I don’t think I could live here. While sometimes I feel like I’m drowning in people and vehicles and noise and light in Toronto, its broad and permeable boundaries give me a sense of freedom I find I can’t comfortably live without. But while I love that I can ride my bicycle for 20+ km in one direction without leaving the city, I needed to come here to shore up my mental defences against the noise and the heat and the emergencies that never end. (A knowing wink to countryman and delicious, mad flake Leonard Cohen who, as I’ve learned from Pico Iyer, found Buddhism provides yet another route to the quiet that saves and restores.)

Maybe I mean spiritual rather than mental, but likely the words don’t matter; I feel as though I’ve been on a retreat that’s so far removed from structure and meaning and expectation that even “retreat” is too dangerously laden a word to use here. Maybe it’s been like a good, old-fashioned rest cure.

Not unlike how I felt when I arrived.
Not unlike how I felt when I arrived.

There’s an old abandoned church here for sale; apparently, it’s going for less than $200,000. I told my husband after we’d peered into its front window and noted that only 3.5 pews worth of furniture remained, that if I won the lottery I’d buy the place and turn it into something amazing. I would probably only turn it into a library. Not only a library; rather, a library for those who find even rural villages on tiny islands to be too noisy and need regular breaks from the voices of the crickets and the other humans pottering around: a temple to silence and sitting comfortably with the words of the dead.

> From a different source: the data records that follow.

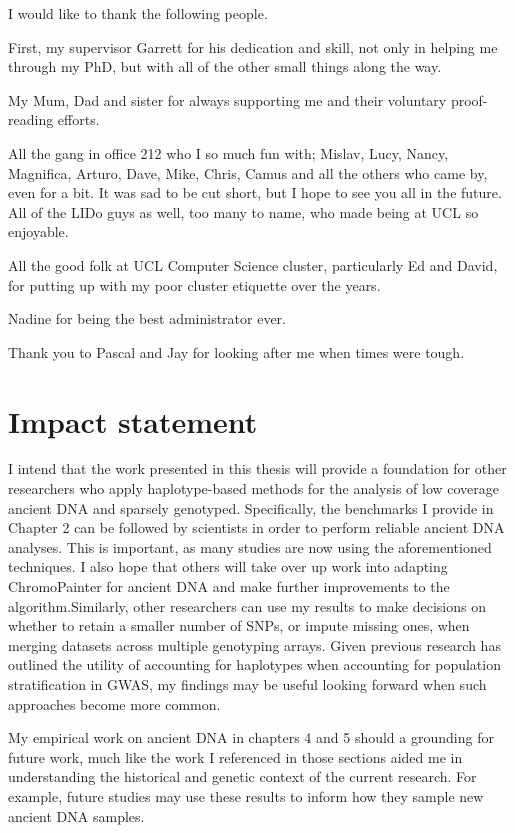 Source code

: \begin{acknowledgements}
\noindent
I would like to thank the following people.

\noindent
First, my supervisor Garrett for his dedication and skill, not only in helping me through my PhD, but with all of the other small things along the way. 

\noindent
My Mum, Dad and sister for always supporting me and their voluntary proof-reading efforts.

\noindent
All the gang in office 212 who I so much fun with; Mislav, Lucy, Nancy, Magnifica, Arturo, Dave, Mike, Chris, Camus and all the others who came by, even for a bit. It was sad to be cut short, but I hope to see you all in the future. All of the LIDo guys as well, too many to name, who made being at UCL so enjoyable. 


\noindent
All the good folk at UCL Computer Science cluster, particularly Ed and David, for putting up with my poor cluster etiquette over the years. 

\noindent
Nadine for being the best administrator ever.

\noindent
Thank you to Pascal and Jay for looking after me when times were tough. 
\end{acknowledgements}


\section{Impact statement}

I intend that the work presented in this thesis will provide a foundation for other researchers who apply haplotype-based methods for the analysis of low coverage ancient DNA and sparsely genotyped. Specifically, the benchmarks I provide in Chapter 2 can be followed by scientists in order to perform reliable ancient DNA analyses. This is important, as many studies are now using the aforementioned techniques. I also hope that others will take over up work into adapting ChromoPainter for ancient DNA and make further improvements to the algorithm.Similarly, other researchers can use my results to make decisions on whether to retain a smaller number of SNPs, or impute missing ones, when merging datasets across multiple genotyping arrays. Given previous research has outlined the utility of accounting for haplotypes when accounting for population stratification in GWAS, my findings may be useful looking forward when such approaches become more common. 

My empirical work on ancient DNA in chapters 4 and 5 should a grounding for future work, much like the work I referenced in those sections aided me in understanding the historical and genetic context of the current research. For example, future studies may use these results to inform how they sample new ancient DNA samples. 

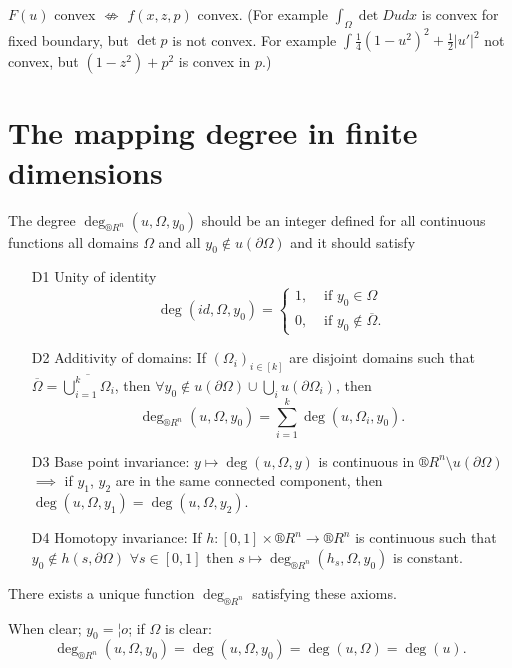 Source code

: \documentclass[12pt]{article}					%
\begin{document}
\begin{poznamka}
	$F(u)$ convex $\not\Leftrightarrow$ $f(x, z, p)$  convex. (For example $\int_Ω \det Du dx$ is convex for fixed boundary, but $\det p$ is not convex. For example $\int \frac{1}{4} (1 - u^2)^2 + \frac{1}{2} |u'|^2$ not convex, but $(1 - z^2) + p^2$ is convex in $p$.)
\end{poznamka}

\section{The mapping degree in finite dimensions}
\begin{definice}
	The degree $\deg_{®R^n}(u, Ω, y_0)$ should be an integer defined for all continuous functions all domains $Ω$ and all $y_0 \notin u(\partial Ω)$ and it should satisfy
	\begin{itemize}
		\item[D1] Unity of identity
			$$ \deg(id, Ω, y_0) = \begin{cases}1, & \text{ if } y_0 \in Ω\\0, & \text{ if } y_0 \notin \overline{Ω}.\end{cases} $$
		\item[D2] Additivity of domains: If $(Ω_i)_{i \in [k]}$ are disjoint domains such that $\overline{Ω} = \overline{\bigcup_{i=1}^k Ω_i}$, then $\forall y_0 \notin u(\partial Ω) \cup \bigcup_i u(\partial Ω_i)$, then
			$$ \deg_{®R^n}(u, Ω, y_0) = \sum_{i=1}^k \deg(u, Ω_i, y_0). $$
		\item[D3] Base point invariance: $y \mapsto \deg(u, Ω, y)$ is continuous in $®R^n \setminus u(\partial Ω)$ $\implies$ if $y_1$, $y_2$ are in the same connected component, then $\deg(u, Ω, y_1) = \deg(u, Ω, y_2)$.
		\item[D4] Homotopy invariance: If $h: [0, 1] \times ®R^n \rightarrow ®R^n$ is continuous such that $y_0 \notin h(s, \partial Ω)$ $\forall s \in [0, 1]$ then $s \mapsto \deg_{®R^n}(h_s, Ω, y_0)$ is constant.
	\end{itemize}
\end{definice}

\begin{veta}
	There exists a unique function $\deg_{®R^n}$ satisfying these axioms.

	\begin{poznamkain}[Notation]
		When clear; $y_0 = ¦o$; if $Ω$ is clear:
		$$ \deg_{®R^n}(u, Ω, y_0) = \deg(u, Ω, y_0) = \deg(u, Ω) = \deg(u). $$
	\end{poznamkain}
\end{veta}
\end{document}
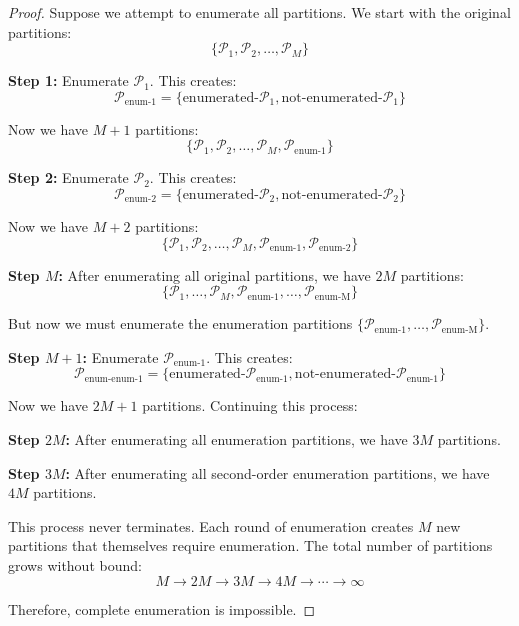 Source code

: \documentclass[twocolumn,10pt]{article}
\theoremstyle{definition}
\theoremstyle{remark}
\begin{document}
\begin{proof}
Suppose we attempt to enumerate all partitions. We start with the original partitions:
\begin{equation}
\{\mathcal{P}_1, \mathcal{P}_2, \ldots, \mathcal{P}_M\}
\end{equation}

\textbf{Step 1:} Enumerate $\mathcal{P}_1$. This creates:
\begin{equation}
\mathcal{P}_{\text{enum-1}} = \{\text{enumerated-}\mathcal{P}_1, \text{not-enumerated-}\mathcal{P}_1\}
\end{equation}

Now we have $M + 1$ partitions:
\begin{equation}
\{\mathcal{P}_1, \mathcal{P}_2, \ldots, \mathcal{P}_M, \mathcal{P}_{\text{enum-1}}\}
\end{equation}

\textbf{Step 2:} Enumerate $\mathcal{P}_2$. This creates:
\begin{equation}
\mathcal{P}_{\text{enum-2}} = \{\text{enumerated-}\mathcal{P}_2, \text{not-enumerated-}\mathcal{P}_2\}
\end{equation}

Now we have $M + 2$ partitions:
\begin{equation}
\{\mathcal{P}_1, \mathcal{P}_2, \ldots, \mathcal{P}_M, \mathcal{P}_{\text{enum-1}}, \mathcal{P}_{\text{enum-2}}\}
\end{equation}

\textbf{Step $M$:} After enumerating all original partitions, we have $2M$ partitions:
\begin{equation}
\{\mathcal{P}_1, \ldots, \mathcal{P}_M, \mathcal{P}_{\text{enum-1}}, \ldots, \mathcal{P}_{\text{enum-M}}\}
\end{equation}

But now we must enumerate the enumeration partitions $\{\mathcal{P}_{\text{enum-1}}, \ldots, \mathcal{P}_{\text{enum-M}}\}$.

\textbf{Step $M+1$:} Enumerate $\mathcal{P}_{\text{enum-1}}$. This creates:
\begin{equation}
\mathcal{P}_{\text{enum-enum-1}} = \{\text{enumerated-}\mathcal{P}_{\text{enum-1}}, \text{not-enumerated-}\mathcal{P}_{\text{enum-1}}\}
\end{equation}

Now we have $2M + 1$ partitions. Continuing this process:

\textbf{Step $2M$:} After enumerating all enumeration partitions, we have $3M$ partitions.

\textbf{Step $3M$:} After enumerating all second-order enumeration partitions, we have $4M$ partitions.

This process never terminates. Each round of enumeration creates $M$ new partitions that themselves require enumeration. The total number of partitions grows without bound:
\begin{equation}
M \to 2M \to 3M \to 4M \to \cdots \to \infty
\end{equation}

Therefore, complete enumeration is impossible.
\end{proof}
\end{document}

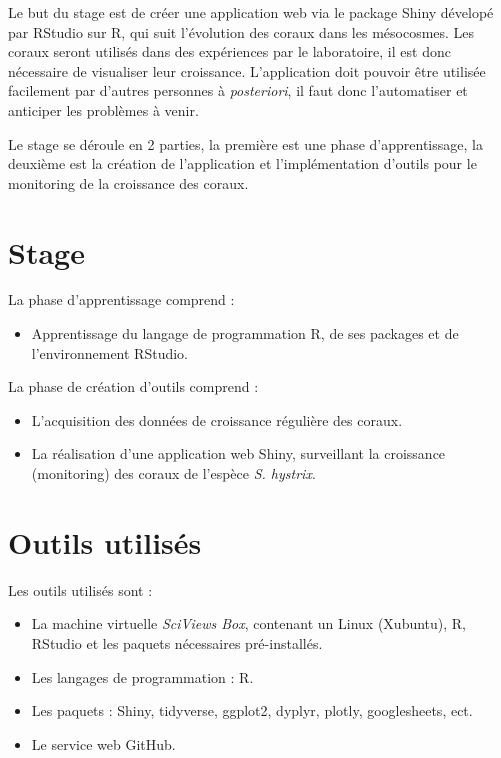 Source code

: \documentclass[]{report}
\providecommand{\tightlist}{%
  \setlength{\itemsep}{0pt}\setlength{\parskip}{0pt}}
\begin{document}
Le but du stage est de créer une application web via le package Shiny
dévelopé par RStudio sur R, qui suit l'évolution des coraux dans les
mésocosmes. Les coraux seront utilisés dans des expériences par le
laboratoire, il est donc nécessaire de visualiser leur croissance.
L'application doit pouvoir être utilisée facilement par d'autres
personnes à \emph{posteriori}, il faut donc l'automatiser et anticiper
les problèmes à venir.

Le stage se déroule en 2 parties, la première est une phase
d'apprentissage, la deuxième est la création de l'application et
l'implémentation d'outils pour le monitoring de la croissance des
coraux.

\section{Stage}\label{stage}

La phase d'apprentissage comprend :

\begin{itemize}
\tightlist
\item
  Apprentissage du langage de programmation R, de ses packages et de
  l'environnement RStudio.
\end{itemize}

La phase de création d'outils comprend :

\begin{itemize}
\item
  L'acquisition des données de croissance régulière des coraux.
\item
  La réalisation d'une application web Shiny, surveillant la croissance
  (monitoring) des coraux de l'espèce \emph{S. hystrix}.
\end{itemize}

\section{Outils utilisés}\label{outils-utilises}

Les outils utilisés sont :

\begin{itemize}
\item
  La machine virtuelle \emph{SciViews Box}, contenant un Linux
  (Xubuntu), R, RStudio et les paquets nécessaires pré-installés.
\item
  Les langages de programmation : R.
\item
  Les paquets : Shiny, tidyverse, ggplot2, dyplyr, plotly, googlesheets,
  ect.
\item
  Le service web GitHub.
\end{itemize}
\end{document}
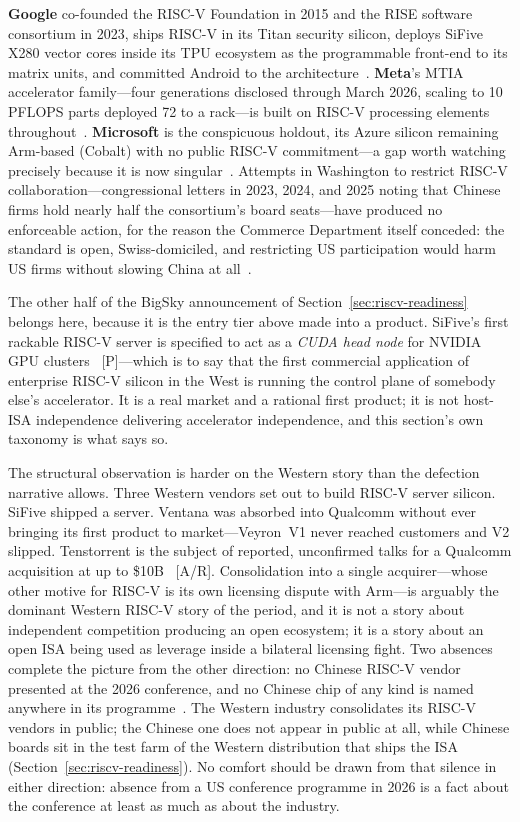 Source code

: \textbf{Google} co-founded the RISC-V Foundation in 2015 and the RISE software consortium in 2023, ships RISC-V in its Titan security silicon, deploys SiFive X280 vector cores inside its TPU ecosystem as the programmable front-end to its matrix units, and committed Android to the architecture~\cite{google-riscv}. \textbf{Meta}'s MTIA accelerator family---four generations disclosed through March 2026, scaling to 10\,PFLOPS parts deployed 72 to a rack---is built on RISC-V processing elements throughout~\cite{mtia}. \textbf{Microsoft} is the conspicuous holdout, its Azure silicon remaining Arm-based (Cobalt) with no public RISC-V commitment---a gap worth watching precisely because it is now singular~\cite{cobalt}. Attempts in Washington to restrict RISC-V collaboration---congressional letters in 2023, 2024, and 2025 noting that Chinese firms hold nearly half the consortium's board seats---have produced no enforceable action, for the reason the Commerce Department itself conceded: the standard is open, Swiss-domiciled, and restricting US participation would harm US firms without slowing China at all~\cite{riscv-restrict}.

The other half of the BigSky announcement of Section~\ref{sec:riscv-readiness} belongs here, because it is the entry tier above made into a product. SiFive's first rackable RISC-V server is specified to act as a \emph{CUDA head node} for NVIDIA GPU clusters~\cite{sifive-bigsky} [P]---which is to say that the first commercial application of enterprise RISC-V silicon in the West is running the control plane of somebody else's accelerator. It is a real market and a rational first product; it is not host-ISA independence delivering accelerator independence, and this section's own taxonomy is what says so.

The structural observation is harder on the Western story than the defection narrative allows. Three Western vendors set out to build RISC-V server silicon. SiFive shipped a server. Ventana was absorbed into Qualcomm without ever bringing its first product to market---Veyron~V1 never reached customers and V2 slipped. Tenstorrent is the subject of reported, unconfirmed talks for a Qualcomm acquisition at up to \$10B~\cite{riscv-consolidation} [A/R]. Consolidation into a single acquirer---whose other motive for RISC-V is its own licensing dispute with Arm---is arguably the dominant Western RISC-V story of the period, and it is not a story about independent competition producing an open ecosystem; it is a story about an open ISA being used as leverage inside a bilateral licensing fight. Two absences complete the picture from the other direction: no Chinese RISC-V vendor presented at the 2026 conference, and no Chinese chip of any kind is named anywhere in its programme~\cite{hc2026}. The Western industry consolidates its RISC-V vendors in public; the Chinese one does not appear in public at all, while Chinese boards sit in the test farm of the Western distribution that ships the ISA (Section~\ref{sec:riscv-readiness}). No comfort should be drawn from that silence in either direction: absence from a US conference programme in 2026 is a fact about the conference at least as much as about the industry.

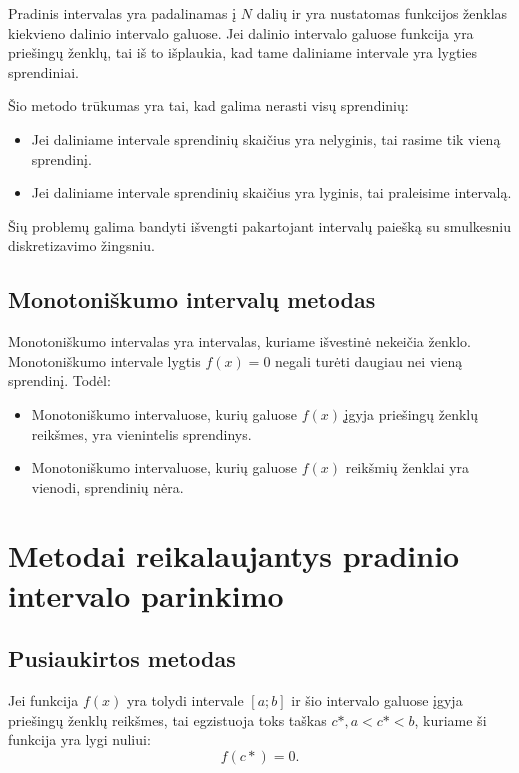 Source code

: Pradinis intervalas yra padalinamas į $N$ dalių ir yra nustatomas
funkcijos ženklas kiekvieno dalinio intervalo galuose. Jei dalinio
intervalo galuose funkcija yra priešingų ženklų, tai iš to
išplaukia, kad tame daliniame intervale yra lygties sprendiniai.

Šio metodo trūkumas yra tai, kad galima nerasti visų sprendinių:
\begin{itemize}
  \item Jei daliniame intervale sprendinių skaičius yra nelyginis, tai
    rasime tik vieną sprendinį.
  \item Jei daliniame intervale sprendinių skaičius yra lyginis, tai
    praleisime intervalą.
\end{itemize}
Šių problemų galima bandyti išvengti pakartojant intervalų paiešką su
smulkesniu diskretizavimo žingsniu.


\subsection{Monotoniškumo intervalų metodas}

Monotoniškumo intervalas yra intervalas, kuriame išvestinė nekeičia
ženklo. Monotoniškumo intervale lygtis $f(x) = 0$ negali turėti
daugiau nei vieną sprendinį. Todėl:
\begin{itemize}
  \item Monotoniškumo intervaluose, kurių galuose $f(x)$ ̨įgyja priešingų
    ženklų reikšmes, yra vienintelis sprendinys.
  \item Monotoniškumo intervaluose, kurių galuose $f(x)$ reikšmių ženklai
    yra vienodi, sprendinių nėra.
\end{itemize}


\section{Metodai reikalaujantys pradinio intervalo parinkimo}

\subsection{Pusiaukirtos metodas}

\cite[19-22]{textbook}

\begin{prop}
  Jei funkcija $f(x)$ yra tolydi intervale $\left[ a; b \right]$ ir šio
  intervalo galuose įgyja priešingų ženklų reikšmes, tai egzistuoja toks
  taškas $c*, a < c* < b$, kuriame ši funkcija yra lygi nuliui:
  \begin{equation*}
    f(c*) = 0.
  \end{equation*}
\end{prop}

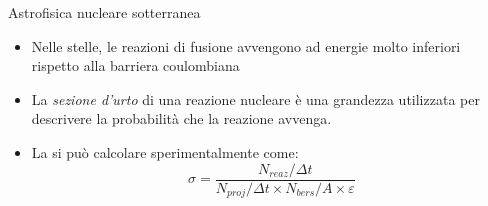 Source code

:\documentclass [xcolor=svgnames, 9pt] {beamer}
\begin{document}
%		
%	
	
	
	\begin{frame}{Astrofisica nucleare sotterranea}
		\begin{itemize}
			\item Nelle stelle, le reazioni di fusione avvengono ad energie molto inferiori rispetto alla barriera coulombiana
			\item La \emph{sezione d'urto} di una reazione nucleare è una grandezza utilizzata per descrivere la probabilità che la reazione avvenga.
			\item La si può calcolare sperimentalmente come:
			\begin{equation}
				\sigma = \dfrac{N_{reaz}/\Delta t}{N_{proj}/\Delta t \times N_{bers}/A \times \varepsilon}
			\end{equation}
		\end{itemize}
	\end{frame}%
	
\end{document}
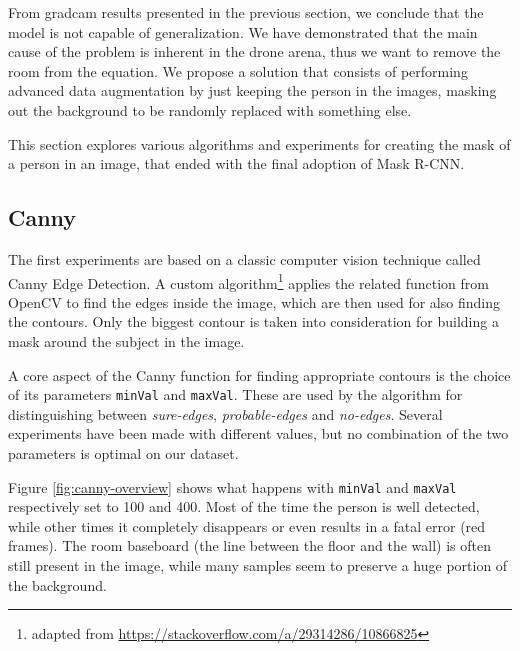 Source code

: From \gls{gradcam} results presented in the previous section, we conclude that the model is not capable of generalization. We have demonstrated that the main cause of the problem is inherent in the drone arena, thus we want to remove the room from the equation. We propose a solution that consists of performing advanced data augmentation by just keeping the person in the images, masking out the background to be randomly replaced with something else.

This section explores various algorithms and experiments for creating the mask of a person in an image, that ended with the final adoption of Mask R-CNN.



\subsection{Canny}
\label{subsec:masking-canny}

The first experiments are based on a classic computer vision technique called Canny Edge Detection. A custom algorithm\footnote{adapted from \url{https://stackoverflow.com/a/29314286/10866825}} applies the related function from OpenCV\cite{opencv_canny} to find the edges inside the image, which are then used for also finding the contours. Only the biggest contour is taken into consideration for building a mask around the subject in the image.

\medskip

A core aspect of the Canny function for finding appropriate contours is the choice of its parameters \texttt{minVal} and \texttt{maxVal}. These are used by the algorithm for distinguishing between \textit{sure-edges}, \textit{probable-edges} and \textit{no-edges}. Several experiments have been made with different values, but no combination of the two parameters is optimal on our dataset.

Figure \ref{fig:canny-overview} shows what happens with \texttt{minVal} and \texttt{maxVal} respectively set to 100 and 400. Most of the time the person is well detected, while other times it completely disappears or even results in a fatal error (red frames). The room baseboard (the line between the floor and the wall) is often still present in the image, while many samples seem to preserve a huge portion of the background.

The quiet will begin its inevitable unravelling tomorrow. My father will be coming to visit and he is lovely but not for having a still, small voice. Then, back to Toronto on Saturday and to work on Monday. But I will take a small piece of this silence back with me; and I will try very hard to keep it alive.

8 Comments Add yours

  1. heidenkind says:

    That’s why I could never live in a big city; I enjoy the quiet and the stars too much.

    1. Colleen says:

      Fair enough, they’re pretty good. 🙂

  2. Stefanie says:

    A lovely place to recharge! I like cities but I am pretty sure I could go country pretty easy, especially if I have room for a huge garden 🙂

    1. Colleen says:

      Yes, space for a garden–that would be one of the big draws to country living for me too. I feel much better for having spent a week away from urban living and will have to make a point of getting away more. I feel better able to appreciate the city after the break from it.

  3. Krista Tippet interviews Pico Iyer over at On Being. It’s a fine interview. For all his “anti-intellectualism,” he’s a damn smart bloke. I’ve listened to the interview twice. Well worth your time if you haven’t already listened to it. In reading news, I completed The Martian and think it’s worse than White Oleander, if such a thing is possible. I’m now on to much more wholesome fare, The Small House at Allington, which is my favorite Trollope yet! Even better than The Warden and The Towers of Barsetshire. Good stuff. Tell your hubby that I miss you and that I mean nothing weird by it.

    1. Colleen says:

      Yes, yes–The Small House at Allington is wonderful! I’m envious, in a supportive and friendly way, that you’re reading it for the first time. I hadn’t planned to ever read either The Martian or White Oleander but I thank you for your confirmation.

      I have not listened to KT’s interview with PI; I have a strange aversion to anything at all similar to people talking on the radio; but I will try this one because you recommend it.

      As for missing me in a totally non-weird way, believe me–the feeling is mutual!